Yes. It’s called our shadow side and we all have one.
It may not be as literal as a toothpaste cap or leaving the laundry in the dryer (for the love), but something “they” are doing is bothering you because there’s a form you do too, and have disowned, repressed, or split off.
Before y’all angry-type, “But I don’t… but I don’t do…”
Let me clarify. This 👏🏻 Does 👏🏻 Not 👏🏻 Apply 👏🏻 To 👏🏻 Abuse 👏🏻
Periodtttt.
And irritations that activate you about your partner might be things you’ve denied in yourself.
It’s called projection,
✨ “the process of displacing one's feelings onto a different person…or object—attributing one's own unacceptable urges to another.”
It’s a fully unconscious process.
Psychology today says:
✨ “We often identify unpleasant, negative qualities in others that we hate in ourselves.

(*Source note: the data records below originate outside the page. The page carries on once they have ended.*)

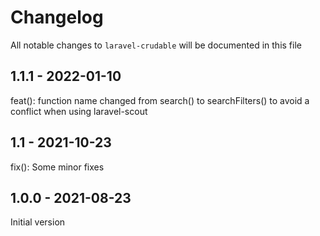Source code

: # Changelog

All notable changes to `laravel-crudable` will be documented in this file

## 1.1.1 - 2022-01-10

feat(): function name changed from search() to searchFilters() to avoid a conflict when using laravel-scout

## 1.1 - 2021-10-23

fix(): Some minor fixes


## 1.0.0 - 2021-08-23

Initial version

This process occurs unconsciously.”
Sigmund Freud invented the term in 1895. Carl Jung says it way cooler,
✨ “The general psychological reason for projection is always an activated unconscious that seeks expression. [“The Tavistock Lectures,” CW 18, par. 352.]
So how do we know we might be projecting or disowning our stuff?
⚡️We have huge reactions to small things
⚡️We immediately roll into the blame game
⚡️We are unable to remain in a neutral position about a subject
⚡️We notice a pattern in the interaction
Knowing how to navigate potential projections is key to creating and maintaining a healthy relationship.
p.s. this works in the workplace too!